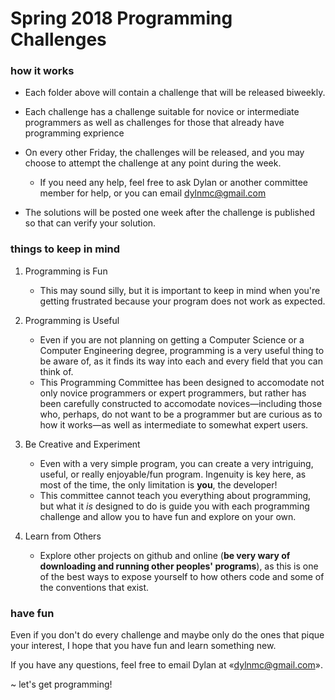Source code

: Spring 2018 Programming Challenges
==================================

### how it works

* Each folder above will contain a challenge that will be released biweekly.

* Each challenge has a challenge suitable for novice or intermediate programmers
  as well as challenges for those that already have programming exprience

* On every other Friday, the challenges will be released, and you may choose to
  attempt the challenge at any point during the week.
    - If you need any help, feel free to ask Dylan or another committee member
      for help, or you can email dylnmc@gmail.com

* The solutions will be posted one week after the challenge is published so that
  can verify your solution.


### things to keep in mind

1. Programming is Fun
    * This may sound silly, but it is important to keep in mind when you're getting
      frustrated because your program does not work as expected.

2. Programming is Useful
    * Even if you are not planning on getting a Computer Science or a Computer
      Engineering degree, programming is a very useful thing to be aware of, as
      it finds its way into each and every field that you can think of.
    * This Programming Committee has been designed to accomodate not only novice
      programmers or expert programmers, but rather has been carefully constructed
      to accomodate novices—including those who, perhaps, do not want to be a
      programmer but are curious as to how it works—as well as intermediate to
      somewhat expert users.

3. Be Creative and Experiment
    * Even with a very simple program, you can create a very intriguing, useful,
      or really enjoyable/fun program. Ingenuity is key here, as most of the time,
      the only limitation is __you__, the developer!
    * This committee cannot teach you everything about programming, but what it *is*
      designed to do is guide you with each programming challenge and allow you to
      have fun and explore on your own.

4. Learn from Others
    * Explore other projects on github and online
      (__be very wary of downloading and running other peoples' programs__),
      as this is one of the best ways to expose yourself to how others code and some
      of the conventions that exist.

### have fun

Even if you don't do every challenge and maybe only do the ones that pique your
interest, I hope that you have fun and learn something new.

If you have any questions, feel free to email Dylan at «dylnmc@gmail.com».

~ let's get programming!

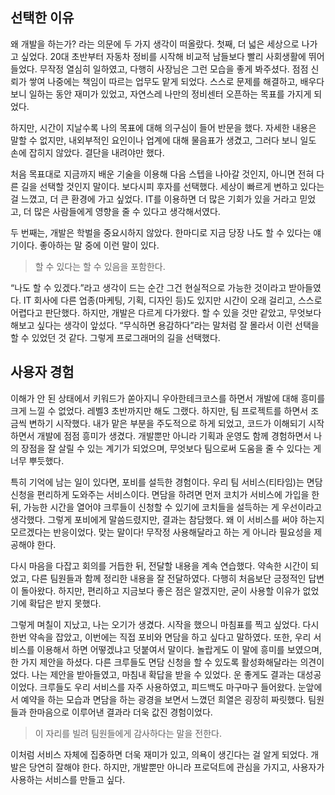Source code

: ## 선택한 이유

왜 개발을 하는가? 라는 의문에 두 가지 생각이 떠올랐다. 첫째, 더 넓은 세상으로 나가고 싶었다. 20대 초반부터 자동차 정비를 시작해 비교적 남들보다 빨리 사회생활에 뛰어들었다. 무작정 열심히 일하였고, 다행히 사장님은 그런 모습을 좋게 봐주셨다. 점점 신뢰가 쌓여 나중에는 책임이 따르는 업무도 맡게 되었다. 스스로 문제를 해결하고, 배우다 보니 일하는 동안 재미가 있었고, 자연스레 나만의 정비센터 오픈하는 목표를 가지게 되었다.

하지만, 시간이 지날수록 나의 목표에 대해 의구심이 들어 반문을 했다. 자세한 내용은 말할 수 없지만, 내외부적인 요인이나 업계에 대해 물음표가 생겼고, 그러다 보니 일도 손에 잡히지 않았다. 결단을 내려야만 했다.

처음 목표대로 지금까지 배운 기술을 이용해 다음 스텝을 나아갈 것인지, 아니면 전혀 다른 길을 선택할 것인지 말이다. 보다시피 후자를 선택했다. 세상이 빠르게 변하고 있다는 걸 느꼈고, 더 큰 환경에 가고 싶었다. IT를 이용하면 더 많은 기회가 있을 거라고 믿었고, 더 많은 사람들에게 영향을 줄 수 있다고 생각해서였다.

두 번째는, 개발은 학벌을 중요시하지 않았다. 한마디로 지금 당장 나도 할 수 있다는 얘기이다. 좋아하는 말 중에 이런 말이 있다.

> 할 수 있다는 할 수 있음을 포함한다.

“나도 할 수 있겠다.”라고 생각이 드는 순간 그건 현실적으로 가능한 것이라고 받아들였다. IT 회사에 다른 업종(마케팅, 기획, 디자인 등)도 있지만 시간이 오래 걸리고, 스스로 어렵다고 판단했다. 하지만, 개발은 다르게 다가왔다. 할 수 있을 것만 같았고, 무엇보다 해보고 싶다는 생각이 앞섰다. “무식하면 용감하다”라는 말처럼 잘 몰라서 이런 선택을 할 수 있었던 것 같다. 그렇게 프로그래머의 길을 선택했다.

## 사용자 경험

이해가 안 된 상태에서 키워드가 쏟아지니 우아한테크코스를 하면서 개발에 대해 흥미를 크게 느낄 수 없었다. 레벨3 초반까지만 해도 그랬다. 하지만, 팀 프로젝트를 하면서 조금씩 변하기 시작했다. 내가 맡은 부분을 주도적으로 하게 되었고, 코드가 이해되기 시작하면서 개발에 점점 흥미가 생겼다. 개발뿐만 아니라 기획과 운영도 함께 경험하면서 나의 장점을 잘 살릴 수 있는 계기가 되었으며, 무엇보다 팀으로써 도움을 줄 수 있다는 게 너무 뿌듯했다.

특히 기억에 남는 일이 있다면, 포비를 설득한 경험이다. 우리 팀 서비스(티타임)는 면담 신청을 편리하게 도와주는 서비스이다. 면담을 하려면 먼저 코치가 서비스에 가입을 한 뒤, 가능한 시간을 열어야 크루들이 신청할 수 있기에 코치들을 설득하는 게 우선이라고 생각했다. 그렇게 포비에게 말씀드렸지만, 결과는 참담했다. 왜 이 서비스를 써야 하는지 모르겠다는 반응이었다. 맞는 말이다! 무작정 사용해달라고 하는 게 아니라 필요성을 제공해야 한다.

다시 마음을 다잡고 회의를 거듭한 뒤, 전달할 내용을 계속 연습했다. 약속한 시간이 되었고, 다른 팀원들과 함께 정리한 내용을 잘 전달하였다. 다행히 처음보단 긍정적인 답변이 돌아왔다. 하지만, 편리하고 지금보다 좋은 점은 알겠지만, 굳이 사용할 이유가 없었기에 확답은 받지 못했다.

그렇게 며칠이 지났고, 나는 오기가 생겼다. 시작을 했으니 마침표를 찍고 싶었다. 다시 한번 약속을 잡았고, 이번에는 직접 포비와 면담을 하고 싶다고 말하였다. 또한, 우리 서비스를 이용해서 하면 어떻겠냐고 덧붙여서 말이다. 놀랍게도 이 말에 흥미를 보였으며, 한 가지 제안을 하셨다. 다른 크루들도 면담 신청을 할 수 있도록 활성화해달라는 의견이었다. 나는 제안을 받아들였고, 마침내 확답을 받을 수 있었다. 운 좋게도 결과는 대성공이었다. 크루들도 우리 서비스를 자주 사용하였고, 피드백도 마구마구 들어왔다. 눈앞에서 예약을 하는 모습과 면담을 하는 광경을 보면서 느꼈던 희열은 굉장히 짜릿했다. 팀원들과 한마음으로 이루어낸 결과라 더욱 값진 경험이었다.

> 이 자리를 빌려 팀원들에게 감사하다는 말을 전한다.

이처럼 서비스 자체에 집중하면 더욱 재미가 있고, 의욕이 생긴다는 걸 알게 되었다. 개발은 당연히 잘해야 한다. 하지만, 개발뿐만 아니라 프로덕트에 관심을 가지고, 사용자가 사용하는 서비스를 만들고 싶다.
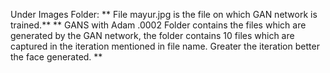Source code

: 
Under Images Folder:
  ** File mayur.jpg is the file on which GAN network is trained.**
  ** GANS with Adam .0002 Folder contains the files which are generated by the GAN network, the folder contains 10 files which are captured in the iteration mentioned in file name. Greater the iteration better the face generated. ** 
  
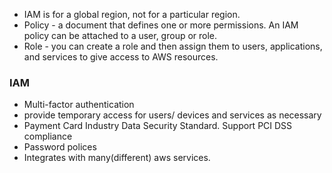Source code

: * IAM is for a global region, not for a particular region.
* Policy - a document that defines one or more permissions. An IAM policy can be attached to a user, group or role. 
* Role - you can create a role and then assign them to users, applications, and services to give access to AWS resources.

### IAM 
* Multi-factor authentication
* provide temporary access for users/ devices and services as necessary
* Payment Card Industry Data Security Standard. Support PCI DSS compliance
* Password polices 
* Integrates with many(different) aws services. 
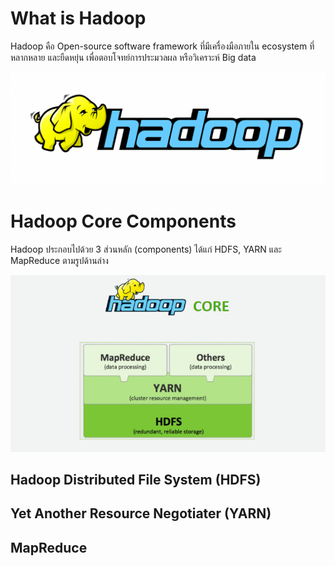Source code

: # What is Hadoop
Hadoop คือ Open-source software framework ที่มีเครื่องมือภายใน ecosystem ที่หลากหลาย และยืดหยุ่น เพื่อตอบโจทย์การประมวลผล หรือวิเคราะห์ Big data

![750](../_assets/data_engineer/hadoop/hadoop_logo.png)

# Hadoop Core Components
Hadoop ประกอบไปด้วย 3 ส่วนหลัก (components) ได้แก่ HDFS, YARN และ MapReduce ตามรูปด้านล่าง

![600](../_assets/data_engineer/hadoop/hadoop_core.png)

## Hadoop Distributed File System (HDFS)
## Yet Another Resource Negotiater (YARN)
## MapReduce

--

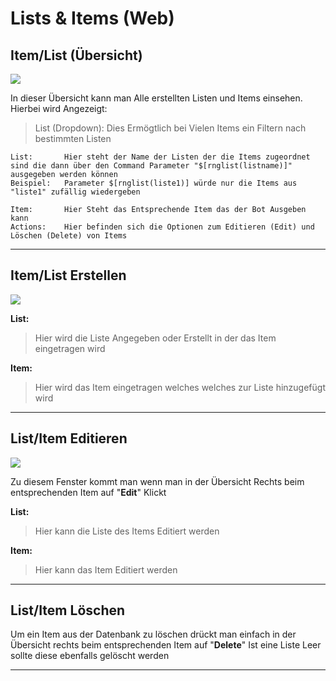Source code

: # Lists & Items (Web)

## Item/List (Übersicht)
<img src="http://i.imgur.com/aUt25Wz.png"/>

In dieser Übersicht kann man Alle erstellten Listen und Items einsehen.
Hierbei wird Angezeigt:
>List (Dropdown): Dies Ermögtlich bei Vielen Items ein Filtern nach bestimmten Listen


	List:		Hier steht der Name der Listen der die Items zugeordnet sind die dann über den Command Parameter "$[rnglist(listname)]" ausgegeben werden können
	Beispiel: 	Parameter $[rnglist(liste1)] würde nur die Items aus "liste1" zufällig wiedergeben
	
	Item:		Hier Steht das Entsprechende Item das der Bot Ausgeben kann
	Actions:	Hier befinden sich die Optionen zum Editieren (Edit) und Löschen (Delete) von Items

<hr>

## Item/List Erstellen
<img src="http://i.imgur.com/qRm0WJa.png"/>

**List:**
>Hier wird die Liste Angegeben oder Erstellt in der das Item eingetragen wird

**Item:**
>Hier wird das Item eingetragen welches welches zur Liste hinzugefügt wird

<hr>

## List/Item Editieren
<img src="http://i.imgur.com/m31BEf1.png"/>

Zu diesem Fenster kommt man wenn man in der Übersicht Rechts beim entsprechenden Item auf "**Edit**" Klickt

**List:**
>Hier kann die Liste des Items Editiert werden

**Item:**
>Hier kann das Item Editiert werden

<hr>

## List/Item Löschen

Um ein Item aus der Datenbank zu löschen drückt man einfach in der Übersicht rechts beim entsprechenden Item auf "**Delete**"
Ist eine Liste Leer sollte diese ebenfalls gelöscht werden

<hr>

Problem to solve: For this exercise, output exactly the lines above from the line with "- If you need" to the line with "3. Be Creative and Experiment", counting both, and leave out the rest.

Exercise answer:
    - If you need any help, feel free to ask Dylan or another committee member
      for help, or you can email dylnmc@gmail.com

* The solutions will be posted one week after the challenge is published so that
  can verify your solution.


### things to keep in mind

1. Programming is Fun
    * This may sound silly, but it is important to keep in mind when you're getting
      frustrated because your program does not work as expected.

2. Programming is Useful
    * Even if you are not planning on getting a Computer Science or a Computer
      Engineering degree, programming is a very useful thing to be aware of, as
      it finds its way into each and every field that you can think of.
    * This Programming Committee has been designed to accomodate not only novice
      programmers or expert programmers, but rather has been carefully constructed
      to accomodate novices—including those who, perhaps, do not want to be a
      programmer but are curious as to how it works—as well as intermediate to
      somewhat expert users.

3. Be Creative and Experiment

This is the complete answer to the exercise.